Economic Overview – Year End 2023

However, the beginnings of a weaker job market have been reflected in the KPMG/REC jobs survey for several months now.

The November index saw a sharp fall in permanent staff appointments combined with a fresh decline in temporary placements, suggesting pay pressures will ease too.

Economic Overview – Year End 2023

The Bank of England appears keen to push back on expectations that interest rates will fall quickly in 2024 suggesting there is no scope to cut interest rates anytime soon and so the second half of next year feels the more feasible. Consensus forecasts suggest that the Bank Rate will be 4.7% by the end of 2024.

Whilst the Bank of England is keen to urge caution, the 5-year swap rate reflects a better outlook for interest rates. The swap rate, on which fixed rate mortgages will be priced, rapidly accelerated to above 5% in the aftermath of the Truss Growth Plan and then again in mid 2023 on the back of concerns over persistent core inflation. With the Bank of England holding rates at 5.25% in September, November and December the swap rate has started to edge back below 5%. Coupled with mortgage lenders wishing to driver higher business volumes, we expect 5-year fixed rates will start to improve.

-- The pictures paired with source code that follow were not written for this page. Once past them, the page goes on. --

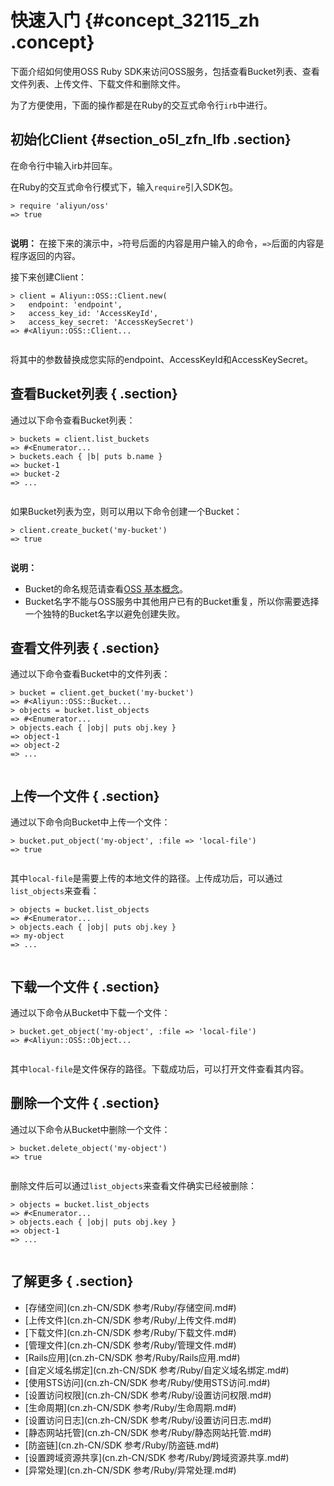 # 快速入门 {#concept_32115_zh .concept}

下面介绍如何使用OSS Ruby SDK来访问OSS服务，包括查看Bucket列表、查看文件列表、上传文件、下载文件和删除文件。

为了方便使用，下面的操作都是在Ruby的交互式命令行`irb`中进行。

## 初始化Client {#section_o5l_zfn_lfb .section}

在命令行中输入irb并回车。

在Ruby的交互式命令行模式下，输入`require`引入SDK包。

```language-ruby
> require 'aliyun/oss'
=> true
			
```

**说明：** 在接下来的演示中，`>`符号后面的内容是用户输入的命令，`=>`后面的内容是程序返回的内容。

接下来创建Client：

```language-ruby
> client = Aliyun::OSS::Client.new(
>   endpoint: 'endpoint',
>   access_key_id: 'AccessKeyId',
>   access_key_secret: 'AccessKeySecret')
=> #<Aliyun::OSS::Client...
			
```

将其中的参数替换成您实际的endpoint、AccessKeyId和AccessKeySecret。

## 查看Bucket列表 { .section}

通过以下命令查看Bucket列表：

```language-ruby
> buckets = client.list_buckets
=> #<Enumerator...
> buckets.each { |b| puts b.name }
=> bucket-1
=> bucket-2
=> ...
			
```

如果Bucket列表为空，则可以用以下命令创建一个Bucket：

```language-ruby
> client.create_bucket('my-bucket')
=> true
			
```

**说明：** 

-   Bucket的命名规范请查看[OSS 基本概念](../../../../cn.zh-CN/开发指南/基本概念介绍.md#)。
-   Bucket名字不能与OSS服务中其他用户已有的Bucket重复，所以你需要选择一个独特的Bucket名字以避免创建失败。

## 查看文件列表 { .section}

通过以下命令查看Bucket中的文件列表：

```language-ruby
> bucket = client.get_bucket('my-bucket')
=> #<Aliyun::OSS::Bucket...
> objects = bucket.list_objects
=> #<Enumerator...
> objects.each { |obj| puts obj.key }
=> object-1
=> object-2
=> ...
			
```

## 上传一个文件 { .section}

通过以下命令向Bucket中上传一个文件：

```language-ruby
> bucket.put_object('my-object', :file => 'local-file')
=> true
			
```

其中`local-file`是需要上传的本地文件的路径。上传成功后，可以通过`list_objects`来查看：

```language-ruby
> objects = bucket.list_objects
=> #<Enumerator...
> objects.each { |obj| puts obj.key }
=> my-object
=> ...
			
```

## 下载一个文件 { .section}

通过以下命令从Bucket中下载一个文件：

```language-ruby
> bucket.get_object('my-object', :file => 'local-file')
=> #<Aliyun::OSS::Object...
			
```

其中`local-file`是文件保存的路径。下载成功后，可以打开文件查看其内容。

## 删除一个文件 { .section}

通过以下命令从Bucket中删除一个文件：

```language-ruby
> bucket.delete_object('my-object')
=> true
			
```

删除文件后可以通过`list_objects`来查看文件确实已经被删除：

```language-ruby
> objects = bucket.list_objects
=> #<Enumerator...
> objects.each { |obj| puts obj.key }
=> object-1
=> ...
			
```

## 了解更多 { .section}

-   [存储空间](cn.zh-CN/SDK 参考/Ruby/存储空间.md#)
-   [上传文件](cn.zh-CN/SDK 参考/Ruby/上传文件.md#)
-   [下载文件](cn.zh-CN/SDK 参考/Ruby/下载文件.md#)
-   [管理文件](cn.zh-CN/SDK 参考/Ruby/管理文件.md#)
-   [Rails应用](cn.zh-CN/SDK 参考/Ruby/Rails应用.md#)
-   [自定义域名绑定](cn.zh-CN/SDK 参考/Ruby/自定义域名绑定.md#)
-   [使用STS访问](cn.zh-CN/SDK 参考/Ruby/使用STS访问.md#)
-   [设置访问权限](cn.zh-CN/SDK 参考/Ruby/设置访问权限.md#)
-   [生命周期](cn.zh-CN/SDK 参考/Ruby/生命周期.md#)
-   [设置访问日志](cn.zh-CN/SDK 参考/Ruby/设置访问日志.md#)
-   [静态网站托管](cn.zh-CN/SDK 参考/Ruby/静态网站托管.md#)
-   [防盗链](cn.zh-CN/SDK 参考/Ruby/防盗链.md#)
-   [设置跨域资源共享](cn.zh-CN/SDK 参考/Ruby/跨域资源共享.md#)
-   [异常处理](cn.zh-CN/SDK 参考/Ruby/异常处理.md#)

The full impact of higher interest rates has not filtered through to all borrowers yet. The lag for those on fixed rates means there is a wide difference between the new lending rate and fixed rates on outstanding balances for existing borrowers. Longer term forecasts for the Bank rate (annual average 4.1% 2025, 3.3% 2026, 3.1% 2027) remind us that interest rates are not
going back to the lows of the prior 5 years and households will need to adjust to a higher rate environment.  Many existing borrowers might never experience the full impact of the last year’s highs. 

The health of the housing market is critically linked to the health of the economy. So, it should perhaps be no surprise that price growth has moderated in 2023. Given the state of the economy and the dramatic rise in interest rates, residential markets have shown incredible resilience over the last year. Prices in most regions have typically lost just a few percent. Sharper quarterly falls were evident earlier in the year but have since stabilised. 

Whilst pricing has been resilient, many would-be buyers in 2023  opted to sit tight and wait and see what happens with interest rates. 

Mortgage approvals, a lead indicator for future transaction volumes, are currently running at 20% below the levels in the 10 years prior to covid but are widely anticipated to improve in 2024. 

Economic Overview – Year End 2023

In the Prime Minister’s speech delivered on 20 September 2023, he announced key changes to environmental targets previously set by the Government, one of which is of particular impor-tance to landlords. Mr Sunak abandoned plans to introduce mandatory energy efficiency targets for private landlords, which were going to require all newly let properties to have an Energy Performance Certificate (EPC) rating of C by 2025 and all private rented sector homes to reach the grade by 2028. It looked likely that homeowners would be required to do so by 2035, which would ultimately have had knock-on implications for the ease of obtaining mortgages. This, too, has now gone.